Zibby: Now as a publisher, I’m super interested in this too, so I’m going to just keep going. What did you do differently and better yourself?

Anna: I would say traditional publishing is a little slow to accept how things evolve and not in the trenches. Every day, something changes about the best way to do it. I’m so obsessed with it. I’m actively in there. What actually helps your searchability on Amazon? What is the most effective way to get in bookstores? All of these things. I know you know the stories about people who are traditionally published and are very disappointed by what they feel is a lack of support. That is something that is common among anyone I know who’s not a massively best-selling author. Most of us are not massively best-selling authors. My friend Jennifer Armstrong talks about it — she did have a book hit The New York Times list. She described it as, the publisher’s like, “We’re doing all of these things,” and then this inner sanctum opens up when you actually hit The New York Times list. You’re like, okay, now I’m having the real meetings where they’re really behind me. It’s not that publishers are terrible people or don’t want to encourage people. It’s a business. They’ve got to put their resources behind those things they know are hits. The problem is, it’s creative, so we all get our hopes up and think it’s going to be different for us. We’re going to get all that support. Publishers have limited resources, right?

Zibby: Yeah. Wait, go back because I feel like we’re lacking the context for all of this. You’ve written many books and done such cool stuff. Go back to the beginning for a minute. Where did you grow up? How did we get here? Give me the whole background on you.

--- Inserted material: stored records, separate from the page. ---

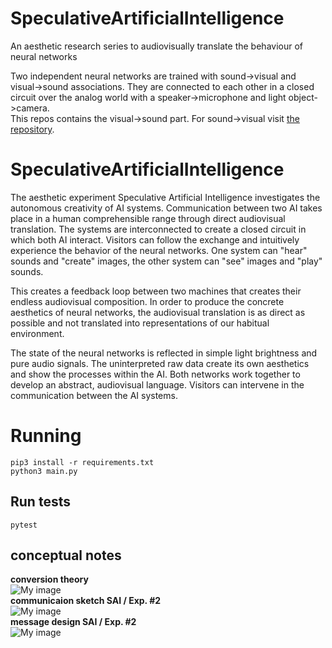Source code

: # SpeculativeArtificialIntelligence

An aesthetic research series to audiovisually translate the behaviour of neural networks

Two independent neural networks are trained with sound->visual and visual->sound associations. They are connected to each other in a closed circuit over the analog world with a speaker->microphone and light object->camera. <br> This repos contains the visual->sound part. For sound->visual visit [the repository](https://github.com/birkschmithuesen/SpeculativeAI_Interspace).

# SpeculativeArtificialIntelligence

The aesthetic experiment Speculative Artificial Intelligence investigates the autonomous creativity of AI systems. Communication between two AI takes place in a human comprehensible range through direct audiovisual translation. The systems are interconnected to create a closed circuit in which both AI interact. Visitors can follow the exchange and intuitively experience the behavior of the neural networks. One system can "hear" sounds and "create" images, the other system can "see" images and "play" sounds.

This creates a feedback loop between two machines that creates their endless audiovisual composition. In order to produce the concrete aesthetics of neural networks, the audiovisual translation is as direct as possible and not translated into representations of our habitual environment.

The state of the neural networks is reflected in simple light brightness and pure audio signals. The uninterpreted raw data create its own aesthetics and show the processes within the AI. Both networks work together to develop an abstract, audiovisual language. Visitors can intervene in the communication between the AI systems.

# Running
    pip3 install -r requirements.txt
    python3 main.py

## Run tests
    pytest

## conceptual notes
<b>conversion theory</b><br>
![My image](https://github.com/birkschmithuesen/SpeculativeArtificialIntelligence/blob/master/data/concept_notes/00_conversation_theory.png)<br>
<b>communicaion sketch SAI / Exp. #2</b><br>
![My image](https://github.com/birkschmithuesen/SpeculativeArtificialIntelligence/blob/master/data/concept_notes/01_schematics_communication.png)<br>
<b>message design SAI / Exp. #2</b><br>
![My image](https://github.com/birkschmithuesen/SpeculativeArtificialIntelligence/blob/master/data/concept_notes/02_message_design.png)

Anna: I’m from Marin County in Northern California. I went to college and I majored in literary writing, they called it. I did it because I was kind of a screwup and it sounded really easy. There were no exams. Also, writing is all I ever knew how to do well, or that’s how I felt. I loved writing fiction. I loved reading. People kind of explained to me that there was no real career in this, but I didn’t really listen. Back then, this was the nineties, so you could absolutely make a great living writing for magazines. I just dove into that. I worked at a bunch of magazines, first in New York, then in San Francisco, then in LA. They were entertainment magazines. It was People and Premiere and Us Weekly. Basically, what happened is, I was sitting in someone’s office. He pulled a book off his shelf. He said, “So-and-so wrote this book,” a person I knew. I thought — this is so obnoxious — I’m smarter than her. If she can do this, I can do this. It had never really crossed my mind that my life would be any bigger than doing write-around pieces on J.Lo. That’s what I thought I was going to do. I thought, I could do that. What had happened to me is, after this lifetime of being a party girl, I got sober. I got hired at Premiere magazine to do a column called Party Girl. I was going to premieres and the Oscars and all of these things acting this part of this party girl. I thought, that is a really funny, great concept for a novel.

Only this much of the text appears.